[Source information]
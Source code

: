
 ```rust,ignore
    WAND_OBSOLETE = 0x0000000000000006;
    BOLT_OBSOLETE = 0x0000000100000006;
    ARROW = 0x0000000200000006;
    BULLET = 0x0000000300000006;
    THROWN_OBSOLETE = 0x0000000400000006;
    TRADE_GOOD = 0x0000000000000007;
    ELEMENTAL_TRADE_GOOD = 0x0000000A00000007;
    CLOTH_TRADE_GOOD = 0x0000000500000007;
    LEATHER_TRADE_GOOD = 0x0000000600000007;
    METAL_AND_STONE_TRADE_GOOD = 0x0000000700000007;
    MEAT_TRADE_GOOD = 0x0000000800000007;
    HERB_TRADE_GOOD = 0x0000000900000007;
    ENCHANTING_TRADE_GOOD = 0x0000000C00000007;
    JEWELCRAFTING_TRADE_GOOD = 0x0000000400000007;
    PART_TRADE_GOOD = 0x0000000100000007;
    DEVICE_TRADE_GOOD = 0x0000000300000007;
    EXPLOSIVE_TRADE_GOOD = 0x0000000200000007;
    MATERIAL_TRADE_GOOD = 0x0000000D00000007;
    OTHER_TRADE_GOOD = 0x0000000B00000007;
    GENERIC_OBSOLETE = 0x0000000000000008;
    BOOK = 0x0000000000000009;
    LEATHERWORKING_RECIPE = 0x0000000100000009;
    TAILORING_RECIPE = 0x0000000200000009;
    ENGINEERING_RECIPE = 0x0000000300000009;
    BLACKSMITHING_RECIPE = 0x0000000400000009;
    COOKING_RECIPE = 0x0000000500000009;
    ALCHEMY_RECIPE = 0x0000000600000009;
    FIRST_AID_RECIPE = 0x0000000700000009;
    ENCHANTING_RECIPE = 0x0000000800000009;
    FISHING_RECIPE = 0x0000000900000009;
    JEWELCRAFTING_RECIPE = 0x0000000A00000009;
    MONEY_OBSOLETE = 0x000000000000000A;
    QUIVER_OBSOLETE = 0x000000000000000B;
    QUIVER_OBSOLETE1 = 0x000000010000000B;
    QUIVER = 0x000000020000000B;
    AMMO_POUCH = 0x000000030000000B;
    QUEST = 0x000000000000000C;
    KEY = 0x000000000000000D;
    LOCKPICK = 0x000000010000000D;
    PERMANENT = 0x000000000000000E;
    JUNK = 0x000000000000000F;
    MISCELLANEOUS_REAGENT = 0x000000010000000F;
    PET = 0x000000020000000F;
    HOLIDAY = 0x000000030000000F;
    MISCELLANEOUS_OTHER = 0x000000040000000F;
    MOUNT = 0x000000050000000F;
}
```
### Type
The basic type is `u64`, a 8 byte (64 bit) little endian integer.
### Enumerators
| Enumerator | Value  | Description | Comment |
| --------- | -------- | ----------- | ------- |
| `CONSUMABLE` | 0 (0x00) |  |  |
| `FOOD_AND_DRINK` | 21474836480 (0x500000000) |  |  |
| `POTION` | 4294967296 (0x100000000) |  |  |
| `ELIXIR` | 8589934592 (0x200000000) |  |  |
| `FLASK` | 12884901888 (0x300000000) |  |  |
[/Source information]
Problem requirements
Write every line of the entries again, word for word.

Expected output
Source code

:
 ```rust,ignore
    WAND_OBSOLETE = 0x0000000000000006;
    BOLT_OBSOLETE = 0x0000000100000006;
    ARROW = 0x0000000200000006;
    BULLET = 0x0000000300000006;
    THROWN_OBSOLETE = 0x0000000400000006;
    TRADE_GOOD = 0x0000000000000007;
    ELEMENTAL_TRADE_GOOD = 0x0000000A00000007;
    CLOTH_TRADE_GOOD = 0x0000000500000007;
    LEATHER_TRADE_GOOD = 0x0000000600000007;
    METAL_AND_STONE_TRADE_GOOD = 0x0000000700000007;
    MEAT_TRADE_GOOD = 0x0000000800000007;
    HERB_TRADE_GOOD = 0x0000000900000007;
    ENCHANTING_TRADE_GOOD = 0x0000000C00000007;
    JEWELCRAFTING_TRADE_GOOD = 0x0000000400000007;
    PART_TRADE_GOOD = 0x0000000100000007;
    DEVICE_TRADE_GOOD = 0x0000000300000007;
    EXPLOSIVE_TRADE_GOOD = 0x0000000200000007;
    MATERIAL_TRADE_GOOD = 0x0000000D00000007;
    OTHER_TRADE_GOOD = 0x0000000B00000007;
    GENERIC_OBSOLETE = 0x0000000000000008;
    BOOK = 0x0000000000000009;
    LEATHERWORKING_RECIPE = 0x0000000100000009;
    TAILORING_RECIPE = 0x0000000200000009;
    ENGINEERING_RECIPE = 0x0000000300000009;
    BLACKSMITHING_RECIPE = 0x0000000400000009;
    COOKING_RECIPE = 0x0000000500000009;
    ALCHEMY_RECIPE = 0x0000000600000009;
    FIRST_AID_RECIPE = 0x0000000700000009;
    ENCHANTING_RECIPE = 0x0000000800000009;
    FISHING_RECIPE = 0x0000000900000009;
    JEWELCRAFTING_RECIPE = 0x0000000A00000009;
    MONEY_OBSOLETE = 0x000000000000000A;
    QUIVER_OBSOLETE = 0x000000000000000B;
    QUIVER_OBSOLETE1 = 0x000000010000000B;
    QUIVER = 0x000000020000000B;
    AMMO_POUCH = 0x000000030000000B;
    QUEST = 0x000000000000000C;
    KEY = 0x000000000000000D;
    LOCKPICK = 0x000000010000000D;
    PERMANENT = 0x000000000000000E;
    JUNK = 0x000000000000000F;
    MISCELLANEOUS_REAGENT = 0x000000010000000F;
    PET = 0x000000020000000F;
    HOLIDAY = 0x000000030000000F;
    MISCELLANEOUS_OTHER = 0x000000040000000F;
    MOUNT = 0x000000050000000F;
}
```
### Type
The basic type is `u64`, a 8 byte (64 bit) little endian integer.
### Enumerators
| Enumerator | Value  | Description | Comment |
| --------- | -------- | ----------- | ------- |
| `CONSUMABLE` | 0 (0x00) |  |  |
| `FOOD_AND_DRINK` | 21474836480 (0x500000000) |  |  |
| `POTION` | 4294967296 (0x100000000) |  |  |
| `ELIXIR` | 8589934592 (0x200000000) |  |  |
| `FLASK` | 12884901888 (0x300000000) |  |  |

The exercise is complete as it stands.